*WHAT YOU HAVE TO DO*
Copy the lines below exactly. Start at the first and finish with the line containing "## Observações de Entrega".

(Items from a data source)
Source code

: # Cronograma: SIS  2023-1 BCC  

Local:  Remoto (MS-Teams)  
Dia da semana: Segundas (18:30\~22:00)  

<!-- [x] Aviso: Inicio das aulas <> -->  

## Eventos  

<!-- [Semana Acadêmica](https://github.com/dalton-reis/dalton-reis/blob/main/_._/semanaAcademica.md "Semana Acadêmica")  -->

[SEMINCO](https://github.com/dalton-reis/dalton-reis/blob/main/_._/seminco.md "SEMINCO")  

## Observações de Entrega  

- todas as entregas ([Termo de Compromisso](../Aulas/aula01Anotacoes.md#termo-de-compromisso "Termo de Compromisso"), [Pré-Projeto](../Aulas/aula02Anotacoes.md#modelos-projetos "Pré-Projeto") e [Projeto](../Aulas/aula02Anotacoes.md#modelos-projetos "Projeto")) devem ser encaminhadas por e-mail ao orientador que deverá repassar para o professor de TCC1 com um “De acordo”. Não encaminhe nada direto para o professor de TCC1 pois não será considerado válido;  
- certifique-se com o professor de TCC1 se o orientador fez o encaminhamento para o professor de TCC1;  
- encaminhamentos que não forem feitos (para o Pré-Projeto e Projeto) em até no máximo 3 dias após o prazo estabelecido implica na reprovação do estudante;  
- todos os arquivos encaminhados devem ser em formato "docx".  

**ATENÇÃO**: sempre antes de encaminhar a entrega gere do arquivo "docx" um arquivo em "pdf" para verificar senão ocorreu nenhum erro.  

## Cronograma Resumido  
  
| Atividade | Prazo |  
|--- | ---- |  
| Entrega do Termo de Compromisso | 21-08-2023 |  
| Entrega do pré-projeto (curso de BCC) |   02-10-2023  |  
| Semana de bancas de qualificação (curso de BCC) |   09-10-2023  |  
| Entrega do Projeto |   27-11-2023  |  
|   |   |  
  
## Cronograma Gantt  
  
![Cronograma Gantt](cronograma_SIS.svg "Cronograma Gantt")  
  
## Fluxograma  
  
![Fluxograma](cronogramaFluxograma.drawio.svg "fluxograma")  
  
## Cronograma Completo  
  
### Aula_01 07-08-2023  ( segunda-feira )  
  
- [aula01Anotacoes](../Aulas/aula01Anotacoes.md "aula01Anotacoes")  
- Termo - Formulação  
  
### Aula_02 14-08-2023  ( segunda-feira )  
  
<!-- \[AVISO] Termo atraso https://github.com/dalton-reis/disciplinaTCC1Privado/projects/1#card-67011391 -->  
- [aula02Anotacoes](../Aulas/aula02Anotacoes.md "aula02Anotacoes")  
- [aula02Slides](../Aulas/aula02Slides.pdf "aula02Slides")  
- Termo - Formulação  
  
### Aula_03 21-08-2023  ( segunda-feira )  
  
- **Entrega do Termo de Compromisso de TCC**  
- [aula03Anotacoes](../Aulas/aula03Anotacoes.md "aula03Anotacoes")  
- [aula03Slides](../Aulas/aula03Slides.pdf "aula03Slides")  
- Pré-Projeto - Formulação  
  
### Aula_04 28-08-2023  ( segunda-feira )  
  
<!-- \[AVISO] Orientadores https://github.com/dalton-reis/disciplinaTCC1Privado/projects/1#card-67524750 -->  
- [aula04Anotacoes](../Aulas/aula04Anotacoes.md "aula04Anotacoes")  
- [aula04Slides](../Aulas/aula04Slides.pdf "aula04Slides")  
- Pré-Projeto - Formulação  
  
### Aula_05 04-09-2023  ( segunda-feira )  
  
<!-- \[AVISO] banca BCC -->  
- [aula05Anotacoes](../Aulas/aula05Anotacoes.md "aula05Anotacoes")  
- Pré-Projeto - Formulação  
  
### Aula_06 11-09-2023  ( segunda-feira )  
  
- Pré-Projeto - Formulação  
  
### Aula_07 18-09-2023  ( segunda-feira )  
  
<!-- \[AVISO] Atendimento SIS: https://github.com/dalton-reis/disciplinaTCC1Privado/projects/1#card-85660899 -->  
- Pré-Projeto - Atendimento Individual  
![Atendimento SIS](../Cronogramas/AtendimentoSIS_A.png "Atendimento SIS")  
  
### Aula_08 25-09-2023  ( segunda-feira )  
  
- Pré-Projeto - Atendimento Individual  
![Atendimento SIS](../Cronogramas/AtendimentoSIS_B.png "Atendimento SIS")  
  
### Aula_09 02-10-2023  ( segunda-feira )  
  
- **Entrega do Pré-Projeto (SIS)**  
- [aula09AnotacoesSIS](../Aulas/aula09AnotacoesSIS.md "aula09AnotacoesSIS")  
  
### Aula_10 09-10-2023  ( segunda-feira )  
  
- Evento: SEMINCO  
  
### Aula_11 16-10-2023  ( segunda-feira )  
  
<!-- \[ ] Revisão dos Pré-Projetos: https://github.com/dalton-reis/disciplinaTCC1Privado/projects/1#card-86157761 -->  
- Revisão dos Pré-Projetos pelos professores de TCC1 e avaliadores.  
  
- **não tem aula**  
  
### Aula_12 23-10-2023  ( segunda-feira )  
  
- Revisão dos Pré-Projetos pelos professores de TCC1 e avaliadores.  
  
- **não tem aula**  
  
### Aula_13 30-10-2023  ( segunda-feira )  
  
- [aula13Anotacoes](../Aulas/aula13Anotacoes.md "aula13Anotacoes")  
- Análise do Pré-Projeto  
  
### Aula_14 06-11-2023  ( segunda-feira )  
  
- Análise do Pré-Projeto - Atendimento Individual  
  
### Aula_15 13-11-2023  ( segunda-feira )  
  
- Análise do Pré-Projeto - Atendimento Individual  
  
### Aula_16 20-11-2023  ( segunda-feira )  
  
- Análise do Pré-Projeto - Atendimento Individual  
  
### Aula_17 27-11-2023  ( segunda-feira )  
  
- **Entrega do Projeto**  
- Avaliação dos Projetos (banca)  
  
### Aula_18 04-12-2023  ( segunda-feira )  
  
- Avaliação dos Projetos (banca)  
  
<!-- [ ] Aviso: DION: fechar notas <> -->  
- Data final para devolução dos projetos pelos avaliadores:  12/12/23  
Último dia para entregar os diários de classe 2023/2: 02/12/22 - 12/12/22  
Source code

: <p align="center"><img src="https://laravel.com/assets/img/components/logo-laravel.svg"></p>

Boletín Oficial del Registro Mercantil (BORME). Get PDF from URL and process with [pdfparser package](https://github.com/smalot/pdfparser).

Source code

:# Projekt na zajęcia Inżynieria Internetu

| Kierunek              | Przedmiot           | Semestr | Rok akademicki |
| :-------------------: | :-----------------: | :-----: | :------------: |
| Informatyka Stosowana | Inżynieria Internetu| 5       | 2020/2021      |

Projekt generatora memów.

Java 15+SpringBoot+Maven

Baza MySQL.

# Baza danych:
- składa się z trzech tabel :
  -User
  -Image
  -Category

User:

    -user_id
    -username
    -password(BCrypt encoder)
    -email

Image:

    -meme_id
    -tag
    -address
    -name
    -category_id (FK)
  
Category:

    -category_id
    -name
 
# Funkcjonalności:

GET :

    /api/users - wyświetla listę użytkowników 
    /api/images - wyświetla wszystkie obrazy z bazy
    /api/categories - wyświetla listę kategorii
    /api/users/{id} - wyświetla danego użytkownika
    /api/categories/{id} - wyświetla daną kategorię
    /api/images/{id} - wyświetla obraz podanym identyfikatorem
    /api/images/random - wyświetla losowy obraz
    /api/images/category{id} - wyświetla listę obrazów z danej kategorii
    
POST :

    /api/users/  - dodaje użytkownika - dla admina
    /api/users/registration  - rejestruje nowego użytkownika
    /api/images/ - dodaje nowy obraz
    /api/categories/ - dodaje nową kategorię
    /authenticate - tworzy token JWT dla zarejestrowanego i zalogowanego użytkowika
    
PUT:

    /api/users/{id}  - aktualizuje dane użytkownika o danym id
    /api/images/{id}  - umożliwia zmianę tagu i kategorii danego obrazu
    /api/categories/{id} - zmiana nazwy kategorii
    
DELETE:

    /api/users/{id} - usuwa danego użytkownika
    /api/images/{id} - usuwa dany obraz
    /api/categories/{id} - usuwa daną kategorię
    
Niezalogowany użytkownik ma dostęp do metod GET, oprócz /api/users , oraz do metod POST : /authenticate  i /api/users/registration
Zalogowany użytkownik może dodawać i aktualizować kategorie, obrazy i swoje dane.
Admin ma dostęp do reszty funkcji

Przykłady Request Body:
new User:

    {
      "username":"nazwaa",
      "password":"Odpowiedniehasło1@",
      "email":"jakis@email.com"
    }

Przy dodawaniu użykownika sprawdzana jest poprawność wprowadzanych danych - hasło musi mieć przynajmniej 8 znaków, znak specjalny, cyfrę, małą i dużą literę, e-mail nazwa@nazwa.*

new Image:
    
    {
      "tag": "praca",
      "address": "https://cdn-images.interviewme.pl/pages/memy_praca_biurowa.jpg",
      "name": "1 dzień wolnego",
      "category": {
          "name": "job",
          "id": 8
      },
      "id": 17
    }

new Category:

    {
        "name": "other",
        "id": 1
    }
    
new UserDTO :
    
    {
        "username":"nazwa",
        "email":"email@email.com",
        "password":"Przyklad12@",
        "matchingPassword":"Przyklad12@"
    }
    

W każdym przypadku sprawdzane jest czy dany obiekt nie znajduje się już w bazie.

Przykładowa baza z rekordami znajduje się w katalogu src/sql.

*YOUR RESPONSE*
Source code

: # Cronograma: SIS  2023-1 BCC  

Local:  Remoto (MS-Teams)  
Dia da semana: Segundas (18:30\~22:00)  

<!-- [x] Aviso: Inicio das aulas <> -->  

## Eventos  

<!-- [Semana Acadêmica](https://github.com/dalton-reis/dalton-reis/blob/main/_._/semanaAcademica.md "Semana Acadêmica")  -->

[SEMINCO](https://github.com/dalton-reis/dalton-reis/blob/main/_._/seminco.md "SEMINCO")  

## Observações de Entrega  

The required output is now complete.